• Data for this task
• • •

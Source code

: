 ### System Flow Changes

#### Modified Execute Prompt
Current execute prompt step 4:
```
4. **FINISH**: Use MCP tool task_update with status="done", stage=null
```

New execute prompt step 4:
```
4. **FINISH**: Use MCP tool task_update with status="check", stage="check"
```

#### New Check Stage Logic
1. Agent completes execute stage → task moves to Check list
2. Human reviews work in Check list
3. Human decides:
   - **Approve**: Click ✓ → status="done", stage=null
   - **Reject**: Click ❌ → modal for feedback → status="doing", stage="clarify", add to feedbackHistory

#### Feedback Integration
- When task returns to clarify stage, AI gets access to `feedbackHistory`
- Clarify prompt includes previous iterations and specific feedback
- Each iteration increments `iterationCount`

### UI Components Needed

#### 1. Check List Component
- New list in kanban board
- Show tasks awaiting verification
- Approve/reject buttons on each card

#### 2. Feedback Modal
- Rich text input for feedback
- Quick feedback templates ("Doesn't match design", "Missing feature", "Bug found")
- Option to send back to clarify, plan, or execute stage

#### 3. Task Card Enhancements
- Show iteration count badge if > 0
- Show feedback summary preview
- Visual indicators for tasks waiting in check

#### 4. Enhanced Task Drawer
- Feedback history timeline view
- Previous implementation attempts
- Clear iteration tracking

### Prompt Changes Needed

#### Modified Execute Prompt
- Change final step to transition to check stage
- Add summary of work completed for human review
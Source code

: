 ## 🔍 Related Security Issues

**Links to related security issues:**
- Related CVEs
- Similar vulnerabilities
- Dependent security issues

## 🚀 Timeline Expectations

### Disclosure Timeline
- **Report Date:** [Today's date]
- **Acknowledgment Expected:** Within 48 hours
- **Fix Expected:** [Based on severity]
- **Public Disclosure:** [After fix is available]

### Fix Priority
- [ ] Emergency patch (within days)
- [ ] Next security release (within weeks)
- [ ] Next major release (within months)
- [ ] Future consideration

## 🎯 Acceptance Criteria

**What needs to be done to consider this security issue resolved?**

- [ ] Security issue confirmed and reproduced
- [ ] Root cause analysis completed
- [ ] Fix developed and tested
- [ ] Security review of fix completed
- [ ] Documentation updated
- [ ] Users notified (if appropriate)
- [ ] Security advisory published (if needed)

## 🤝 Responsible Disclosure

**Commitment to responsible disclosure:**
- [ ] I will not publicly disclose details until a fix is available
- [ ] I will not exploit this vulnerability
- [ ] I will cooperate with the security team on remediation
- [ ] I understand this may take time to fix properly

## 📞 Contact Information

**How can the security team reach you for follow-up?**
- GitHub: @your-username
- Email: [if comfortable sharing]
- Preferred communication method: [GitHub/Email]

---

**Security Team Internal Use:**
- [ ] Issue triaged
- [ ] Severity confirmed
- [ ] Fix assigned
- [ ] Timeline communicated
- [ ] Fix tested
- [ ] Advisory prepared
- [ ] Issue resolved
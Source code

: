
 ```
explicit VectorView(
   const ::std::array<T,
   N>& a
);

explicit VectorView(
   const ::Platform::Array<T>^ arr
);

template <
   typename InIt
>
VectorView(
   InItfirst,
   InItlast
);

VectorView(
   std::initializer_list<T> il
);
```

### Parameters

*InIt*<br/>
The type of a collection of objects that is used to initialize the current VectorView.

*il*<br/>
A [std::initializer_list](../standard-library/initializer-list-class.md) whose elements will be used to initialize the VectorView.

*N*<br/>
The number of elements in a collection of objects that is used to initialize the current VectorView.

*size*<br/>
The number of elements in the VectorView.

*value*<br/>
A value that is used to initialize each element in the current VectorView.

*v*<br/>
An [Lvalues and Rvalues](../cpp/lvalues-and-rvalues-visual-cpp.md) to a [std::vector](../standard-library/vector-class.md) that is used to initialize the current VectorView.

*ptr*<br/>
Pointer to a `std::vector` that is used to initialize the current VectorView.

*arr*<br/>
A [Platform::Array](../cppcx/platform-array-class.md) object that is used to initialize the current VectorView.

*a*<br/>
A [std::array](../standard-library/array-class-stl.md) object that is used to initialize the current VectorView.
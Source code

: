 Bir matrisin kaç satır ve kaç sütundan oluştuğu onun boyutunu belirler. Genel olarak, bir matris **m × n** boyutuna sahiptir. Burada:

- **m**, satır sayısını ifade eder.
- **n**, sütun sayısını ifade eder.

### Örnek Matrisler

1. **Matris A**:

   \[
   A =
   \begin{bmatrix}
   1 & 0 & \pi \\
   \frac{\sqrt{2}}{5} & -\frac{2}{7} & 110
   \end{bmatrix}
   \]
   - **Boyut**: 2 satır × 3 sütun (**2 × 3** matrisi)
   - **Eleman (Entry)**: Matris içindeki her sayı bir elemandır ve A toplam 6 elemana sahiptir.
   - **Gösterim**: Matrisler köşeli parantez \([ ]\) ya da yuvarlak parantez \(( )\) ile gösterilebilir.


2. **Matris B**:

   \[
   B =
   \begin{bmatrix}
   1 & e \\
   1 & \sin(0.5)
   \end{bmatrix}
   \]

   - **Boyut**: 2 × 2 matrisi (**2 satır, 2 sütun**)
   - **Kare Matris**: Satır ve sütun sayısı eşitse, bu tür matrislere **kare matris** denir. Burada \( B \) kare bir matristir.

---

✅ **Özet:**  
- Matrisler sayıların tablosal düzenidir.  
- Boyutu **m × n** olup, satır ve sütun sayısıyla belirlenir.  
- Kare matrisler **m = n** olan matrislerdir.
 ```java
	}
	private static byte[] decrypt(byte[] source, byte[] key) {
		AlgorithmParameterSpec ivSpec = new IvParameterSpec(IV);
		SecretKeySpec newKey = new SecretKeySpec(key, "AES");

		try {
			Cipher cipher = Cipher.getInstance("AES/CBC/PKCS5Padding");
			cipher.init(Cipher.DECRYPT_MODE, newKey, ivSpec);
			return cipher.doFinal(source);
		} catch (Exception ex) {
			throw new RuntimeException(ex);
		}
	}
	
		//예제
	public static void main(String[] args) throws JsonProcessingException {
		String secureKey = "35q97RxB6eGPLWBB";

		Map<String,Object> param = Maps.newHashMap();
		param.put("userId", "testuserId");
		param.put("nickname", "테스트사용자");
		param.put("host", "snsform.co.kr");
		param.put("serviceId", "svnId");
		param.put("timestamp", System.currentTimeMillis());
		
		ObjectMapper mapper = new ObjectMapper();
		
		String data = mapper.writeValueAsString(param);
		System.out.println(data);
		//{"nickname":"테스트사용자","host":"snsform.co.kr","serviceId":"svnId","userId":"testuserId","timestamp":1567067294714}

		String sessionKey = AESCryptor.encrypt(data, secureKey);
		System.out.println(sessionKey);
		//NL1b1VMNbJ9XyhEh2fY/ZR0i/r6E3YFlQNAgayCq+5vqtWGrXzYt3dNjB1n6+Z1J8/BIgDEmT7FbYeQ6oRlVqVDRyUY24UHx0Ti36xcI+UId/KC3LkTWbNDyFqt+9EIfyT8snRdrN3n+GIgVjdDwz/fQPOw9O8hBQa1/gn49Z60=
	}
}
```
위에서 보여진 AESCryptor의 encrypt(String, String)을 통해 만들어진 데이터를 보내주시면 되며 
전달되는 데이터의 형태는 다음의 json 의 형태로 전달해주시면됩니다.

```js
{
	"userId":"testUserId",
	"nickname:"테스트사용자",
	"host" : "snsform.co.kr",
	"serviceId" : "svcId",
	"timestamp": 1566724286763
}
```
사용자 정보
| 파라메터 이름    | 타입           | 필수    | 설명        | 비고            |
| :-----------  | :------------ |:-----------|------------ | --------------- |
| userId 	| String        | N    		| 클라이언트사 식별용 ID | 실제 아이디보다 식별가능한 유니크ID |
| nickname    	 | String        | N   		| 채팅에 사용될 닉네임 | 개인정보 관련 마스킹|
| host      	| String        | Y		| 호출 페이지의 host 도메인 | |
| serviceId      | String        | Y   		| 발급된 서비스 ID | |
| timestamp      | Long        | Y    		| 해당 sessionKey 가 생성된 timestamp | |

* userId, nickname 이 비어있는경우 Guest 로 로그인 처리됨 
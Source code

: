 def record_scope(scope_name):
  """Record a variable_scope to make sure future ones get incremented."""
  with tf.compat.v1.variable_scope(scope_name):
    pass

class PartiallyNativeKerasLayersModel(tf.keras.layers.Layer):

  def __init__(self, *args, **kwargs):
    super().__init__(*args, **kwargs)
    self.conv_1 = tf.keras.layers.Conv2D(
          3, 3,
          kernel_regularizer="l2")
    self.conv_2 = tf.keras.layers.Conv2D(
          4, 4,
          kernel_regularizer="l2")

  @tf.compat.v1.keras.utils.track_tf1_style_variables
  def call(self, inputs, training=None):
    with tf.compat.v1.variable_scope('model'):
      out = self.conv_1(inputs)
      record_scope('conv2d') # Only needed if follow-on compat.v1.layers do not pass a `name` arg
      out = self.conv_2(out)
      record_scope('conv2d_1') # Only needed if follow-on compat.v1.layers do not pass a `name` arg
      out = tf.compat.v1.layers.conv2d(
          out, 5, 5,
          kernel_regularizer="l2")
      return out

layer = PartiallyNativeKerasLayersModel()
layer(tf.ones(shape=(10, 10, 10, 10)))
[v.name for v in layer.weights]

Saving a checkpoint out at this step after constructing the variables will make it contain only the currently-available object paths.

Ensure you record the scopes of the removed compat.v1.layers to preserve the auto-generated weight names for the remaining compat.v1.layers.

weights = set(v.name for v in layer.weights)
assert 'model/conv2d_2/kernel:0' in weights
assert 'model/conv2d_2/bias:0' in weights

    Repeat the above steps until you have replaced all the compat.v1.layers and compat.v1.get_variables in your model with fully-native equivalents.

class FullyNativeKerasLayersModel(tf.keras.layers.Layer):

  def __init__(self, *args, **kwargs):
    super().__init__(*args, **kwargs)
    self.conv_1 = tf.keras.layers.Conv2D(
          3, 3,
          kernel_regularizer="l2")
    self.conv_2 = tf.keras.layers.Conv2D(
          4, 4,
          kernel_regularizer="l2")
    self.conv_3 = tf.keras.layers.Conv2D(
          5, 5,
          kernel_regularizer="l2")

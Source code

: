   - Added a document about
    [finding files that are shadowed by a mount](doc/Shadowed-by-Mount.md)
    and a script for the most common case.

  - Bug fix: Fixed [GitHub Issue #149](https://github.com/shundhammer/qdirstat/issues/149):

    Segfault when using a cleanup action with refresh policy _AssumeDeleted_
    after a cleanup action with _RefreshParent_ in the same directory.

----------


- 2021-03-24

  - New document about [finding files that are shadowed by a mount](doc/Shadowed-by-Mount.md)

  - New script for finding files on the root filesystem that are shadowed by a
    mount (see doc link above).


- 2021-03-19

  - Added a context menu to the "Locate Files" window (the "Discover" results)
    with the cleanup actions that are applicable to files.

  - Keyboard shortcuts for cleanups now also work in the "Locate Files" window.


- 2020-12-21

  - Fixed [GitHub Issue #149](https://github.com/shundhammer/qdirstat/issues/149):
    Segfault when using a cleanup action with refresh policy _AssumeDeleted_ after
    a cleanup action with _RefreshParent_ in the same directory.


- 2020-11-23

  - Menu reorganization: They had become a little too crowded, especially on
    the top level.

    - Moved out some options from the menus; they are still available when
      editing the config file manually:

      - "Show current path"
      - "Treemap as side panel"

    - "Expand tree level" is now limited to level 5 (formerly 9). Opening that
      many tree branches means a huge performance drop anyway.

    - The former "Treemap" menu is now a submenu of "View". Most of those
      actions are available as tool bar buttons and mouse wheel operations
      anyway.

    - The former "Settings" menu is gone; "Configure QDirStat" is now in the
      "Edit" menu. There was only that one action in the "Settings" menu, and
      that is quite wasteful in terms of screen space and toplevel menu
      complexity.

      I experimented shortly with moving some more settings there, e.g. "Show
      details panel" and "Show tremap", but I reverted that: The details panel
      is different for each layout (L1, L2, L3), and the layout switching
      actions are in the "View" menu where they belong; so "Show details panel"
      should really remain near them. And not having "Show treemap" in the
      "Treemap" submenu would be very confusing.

• • •

• Work request
Check each line of the entries above for the string "some", and return those that contain it.

• Exercise solution
    - Moved out some options from the menus; they are still available when
      I experimented shortly with moving some more settings there, e.g. "Show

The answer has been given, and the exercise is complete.